━━━━━ THE DATA ━━━━━

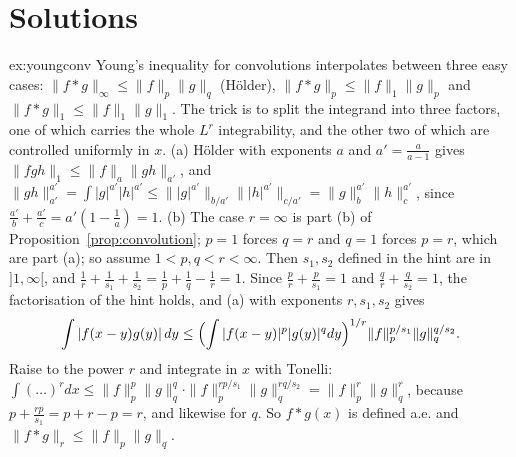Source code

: \section{Solutions}

\begin{solution}{ex:youngconv}
\idea Young's inequality for convolutions interpolates between three easy cases: $\|f*g\|_\infty\le\|f\|_p\|g\|_q$ (H\"older), $\|f*g\|_p\le\|f\|_1\|g\|_p$ and $\|f*g\|_1\le\|f\|_1\|g\|_1$. The trick is to split the integrand
into three factors, one of which carries the whole $L^r$ integrability, and the other two of which are controlled uniformly in $x$.
\writeup (a) H\"older with exponents $a$ and $a'=\frac a{a-1}$ gives $\|fgh\|_1\le\|f\|_a\|gh\|_{a'}$, and $\|gh\|_{a'}^{a'}=\int|g|^{a'}|h|^{a'}\le\||g|^{a'}\|_{b/a'}\||h|^{a'}\|_{c/a'}=\|g\|_b^{a'}\|h\|_c^{a'}$, since $\frac{a'}b+\frac{a'}c=a'(1-\frac1a)=1$.
(b) The case $r=\infty$ is part (b) of Proposition~\ref{prop:convolution}; $p=1$ forces $q=r$ and $q=1$ forces $p=r$, which are part (a); so assume $1<p,q<r<\infty$. Then $s_1,s_2$ defined in the hint are in
$]1,\infty[$, and $\frac1r+\frac1{s_1}+\frac1{s_2}=\frac1p+\frac1q-\frac1r=1$. Since $\frac pr+\frac p{s_1}=1$ and $\frac qr+\frac q{s_2}=1$, the factorisation of the hint holds, and (a) with exponents $r,s_1,s_2$ gives
\[\int|f(x-y)g(y)|\,dy\le\Bigl(\int|f(x-y)|^p|g(y)|^qdy\Bigr)^{1/r}\|f\|_p^{p/s_1}\|g\|_q^{q/s_2}.\]
Raise to the power $r$ and integrate in $x$ with Tonelli: $\int(\ldots)^rdx\le\|f\|_p^p\|g\|_q^q\cdot\|f\|_p^{rp/s_1}\|g\|_q^{rq/s_2}=\|f\|_p^r\|g\|_q^r$, because $p+\frac{rp}{s_1}=p+r-p=r$, and likewise for $q$. So $f*g(x)$ is defined
a.e. and $\|f*g\|_r\le\|f\|_p\|g\|_q$.
\end{solution}

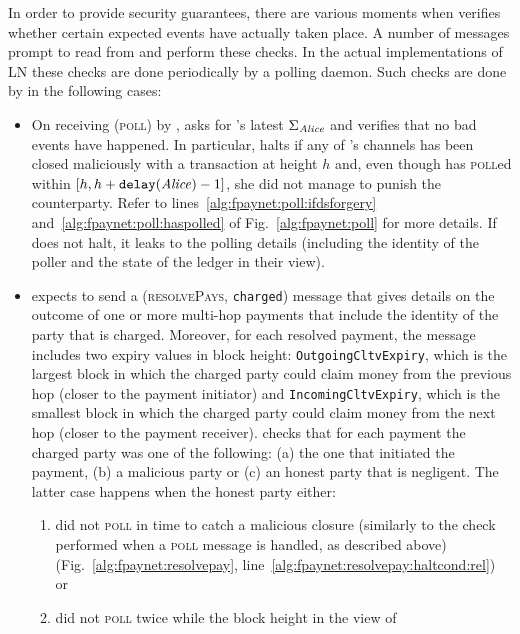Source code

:   In order to provide security guarantees, there are various moments when
  \fpaynet{} verifies whether certain expected events have actually taken place.
  A number of messages prompt \fpaynet{} to read from \ledger{} and perform
  these checks. In the actual implementations of LN these checks are done
  periodically by a polling daemon. Such checks are done by \fpaynet{} in the
  following cases:
  \begin{itemize}
    \item On receiving (\textsc{poll}) by \alice, \fpaynet{} asks \ledger{} for
    \alice's latest $\Sigma_{\mathit{Alice}}$ and verifies that no bad events have
    happened. In particular, \fpaynet{} halts if any of \alice's channels has
    been closed maliciously with a transaction at height $h$ and, even though
    \alice{} has \textsc{poll}ed within $[h, h + \mathtt{delay}(\mathit{Alice}) - 1]$,
    she did not manage to punish the counterparty. Refer to
    lines~\ref{alg:fpaynet:poll:ifdsforgery}
    and~\ref{alg:fpaynet:poll:haspolled} of Fig.~\ref{alg:fpaynet:poll} for more
    details. If \fpaynet{} does not halt, it leaks to \simulator{} the polling
    details (including the identity of the poller and the state of the ledger in
    their view).
    \item \fpaynet{} expects \simulator{} to send a (\textsc{resolvePays},
    \texttt{charged}) message that gives details on the outcome of one or more
    multi-hop payments that include the identity of the party that is charged.
    Moreover, for each resolved payment, the message includes two expiry values
    in block height: \texttt{OutgoingCltvExpiry}, which is the largest block in
    which the charged party could claim money from the previous hop (closer to
    the payment initiator) and \texttt{IncomingCltvExpiry}, which is the
    smallest block in which the charged party could claim money from the next
    hop (closer to the payment receiver). \fpaynet{} checks that for each
    payment the charged party was one of the following: (a) the one that
    initiated the payment, (b) a malicious party or (c) an honest party that is
    negligent. The latter case happens when the honest party either:
    \begin{enumerate}
      \item did not \textsc{poll} in time to catch a malicious closure
      (similarly to the check performed when a \textsc{poll} message is handled,
      as described above)
      (Fig.~\ref{alg:fpaynet:resolvepay},
      line~\ref{alg:fpaynet:resolvepay:haltcond:rel}) or
      \item did not \textsc{poll} twice while the block height in the view of

\end{enumerate}
\end{itemize}
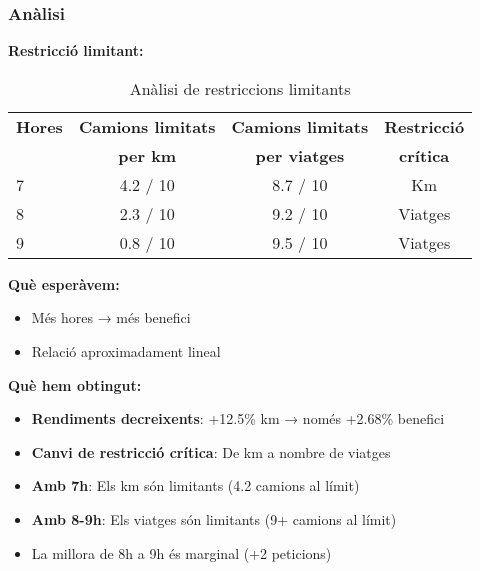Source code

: \subsubsection{Anàlisi}

\textbf{Restricció limitant:}

\begin{table}[H]
\centering
\begin{tabular}{@{}lccc@{}}
\toprule
\textbf{Hores} & \textbf{Camions limitats} & \textbf{Camions limitats} & \textbf{Restricció} \\
 & \textbf{per km} & \textbf{per viatges} & \textbf{crítica} \\
\midrule
7 & 4.2 / 10 & 8.7 / 10 & Km \\
8 & 2.3 / 10 & 9.2 / 10 & Viatges \\
9 & 0.8 / 10 & 9.5 / 10 & Viatges \\
\bottomrule
\end{tabular}
\caption{Anàlisi de restriccions limitants}
\label{tab:exp7-restriccions}
\end{table}

\textbf{Què esperàvem:}
\begin{itemize}
    \item Més hores → més benefici
    \item Relació aproximadament lineal
\end{itemize}

\textbf{Què hem obtingut:}
\begin{itemize}
    \item \textbf{Rendiments decreixents}: +12.5\% km → només +2.68\% benefici
    \item \textbf{Canvi de restricció crítica}: De km a nombre de viatges
    \item \textbf{Amb 7h}: Els km són limitants (4.2 camions al límit)
    \item \textbf{Amb 8-9h}: Els viatges són limitants (9+ camions al límit)
    \item La millora de 8h a 9h és marginal (+2 peticions)
\end{itemize}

━━━━━

[EXERCISE]: Output the records above verbatim. Pictures stay out.

[COMPLETED TASK]:
Source code

: \section{Solutions}

\begin{solution}{ex:youngconv}
\idea Young's inequality for convolutions interpolates between three easy cases: $\|f*g\|_\infty\le\|f\|_p\|g\|_q$ (H\"older), $\|f*g\|_p\le\|f\|_1\|g\|_p$ and $\|f*g\|_1\le\|f\|_1\|g\|_1$. The trick is to split the integrand
into three factors, one of which carries the whole $L^r$ integrability, and the other two of which are controlled uniformly in $x$.
\writeup (a) H\"older with exponents $a$ and $a'=\frac a{a-1}$ gives $\|fgh\|_1\le\|f\|_a\|gh\|_{a'}$, and $\|gh\|_{a'}^{a'}=\int|g|^{a'}|h|^{a'}\le\||g|^{a'}\|_{b/a'}\||h|^{a'}\|_{c/a'}=\|g\|_b^{a'}\|h\|_c^{a'}$, since $\frac{a'}b+\frac{a'}c=a'(1-\frac1a)=1$.
(b) The case $r=\infty$ is part (b) of Proposition~\ref{prop:convolution}; $p=1$ forces $q=r$ and $q=1$ forces $p=r$, which are part (a); so assume $1<p,q<r<\infty$. Then $s_1,s_2$ defined in the hint are in
$]1,\infty[$, and $\frac1r+\frac1{s_1}+\frac1{s_2}=\frac1p+\frac1q-\frac1r=1$. Since $\frac pr+\frac p{s_1}=1$ and $\frac qr+\frac q{s_2}=1$, the factorisation of the hint holds, and (a) with exponents $r,s_1,s_2$ gives
\[\int|f(x-y)g(y)|\,dy\le\Bigl(\int|f(x-y)|^p|g(y)|^qdy\Bigr)^{1/r}\|f\|_p^{p/s_1}\|g\|_q^{q/s_2}.\]
Raise to the power $r$ and integrate in $x$ with Tonelli: $\int(\ldots)^rdx\le\|f\|_p^p\|g\|_q^q\cdot\|f\|_p^{rp/s_1}\|g\|_q^{rq/s_2}=\|f\|_p^r\|g\|_q^r$, because $p+\frac{rp}{s_1}=p+r-p=r$, and likewise for $q$. So $f*g(x)$ is defined
a.e. and $\|f*g\|_r\le\|f\|_p\|g\|_q$.
\end{solution}

Source code

:   In order to provide security guarantees, there are various moments when
  \fpaynet{} verifies whether certain expected events have actually taken place.
  A number of messages prompt \fpaynet{} to read from \ledger{} and perform
  these checks. In the actual implementations of LN these checks are done
  periodically by a polling daemon. Such checks are done by \fpaynet{} in the
  following cases:
  \begin{itemize}
    \item On receiving (\textsc{poll}) by \alice, \fpaynet{} asks \ledger{} for
    \alice's latest $\Sigma_{\mathit{Alice}}$ and verifies that no bad events have
    happened. In particular, \fpaynet{} halts if any of \alice's channels has
    been closed maliciously with a transaction at height $h$ and, even though
    \alice{} has \textsc{poll}ed within $[h, h + \mathtt{delay}(\mathit{Alice}) - 1]$,
    she did not manage to punish the counterparty. Refer to
    lines~\ref{alg:fpaynet:poll:ifdsforgery}
    and~\ref{alg:fpaynet:poll:haspolled} of Fig.~\ref{alg:fpaynet:poll} for more
    details. If \fpaynet{} does not halt, it leaks to \simulator{} the polling
    details (including the identity of the poller and the state of the ledger in
    their view).
    \item \fpaynet{} expects \simulator{} to send a (\textsc{resolvePays},
    \texttt{charged}) message that gives details on the outcome of one or more
    multi-hop payments that include the identity of the party that is charged.
    Moreover, for each resolved payment, the message includes two expiry values
    in block height: \texttt{OutgoingCltvExpiry}, which is the largest block in
    which the charged party could claim money from the previous hop (closer to
    the payment initiator) and \texttt{IncomingCltvExpiry}, which is the
    smallest block in which the charged party could claim money from the next
    hop (closer to the payment receiver). \fpaynet{} checks that for each
    payment the charged party was one of the following: (a) the one that
    initiated the payment, (b) a malicious party or (c) an honest party that is
    negligent. The latter case happens when the honest party either:
    \begin{enumerate}
      \item did not \textsc{poll} in time to catch a malicious closure
      (similarly to the check performed when a \textsc{poll} message is handled,
      as described above)
      (Fig.~\ref{alg:fpaynet:resolvepay},
      line~\ref{alg:fpaynet:resolvepay:haltcond:rel}) or
      \item did not \textsc{poll} twice while the block height in the view of

\end{enumerate}
\end{itemize}
Source code

: \subsubsection{Anàlisi}

\textbf{Restricció limitant:}

\begin{table}[H]
\centering
\begin{tabular}{@{}lccc@{}}
\toprule
\textbf{Hores} & \textbf{Camions limitats} & \textbf{Camions limitats} & \textbf{Restricció} \\
 & \textbf{per km} & \textbf{per viatges} & \textbf{crítica} \\
\midrule
7 & 4.2 / 10 & 8.7 / 10 & Km \\
8 & 2.3 / 10 & 9.2 / 10 & Viatges \\
9 & 0.8 / 10 & 9.5 / 10 & Viatges \\
\bottomrule
\end{tabular}
\caption{Anàlisi de restriccions limitants}
\label{tab:exp7-restriccions}
\end{table}

\textbf{Què esperàvem:}
\begin{itemize}
    \item Més hores → més benefici
    \item Relació aproximadament lineal
\end{itemize}

\textbf{Què hem obtingut:}
\begin{itemize}
    \item \textbf{Rendiments decreixents}: +12.5\% km → només +2.68\% benefici
    \item \textbf{Canvi de restricció crítica}: De km a nombre de viatges
    \item \textbf{Amb 7h}: Els km són limitants (4.2 camions al límit)
    \item \textbf{Amb 8-9h}: Els viatges són limitants (9+ camions al límit)
    \item La millora de 8h a 9h és marginal (+2 peticions)
\end{itemize}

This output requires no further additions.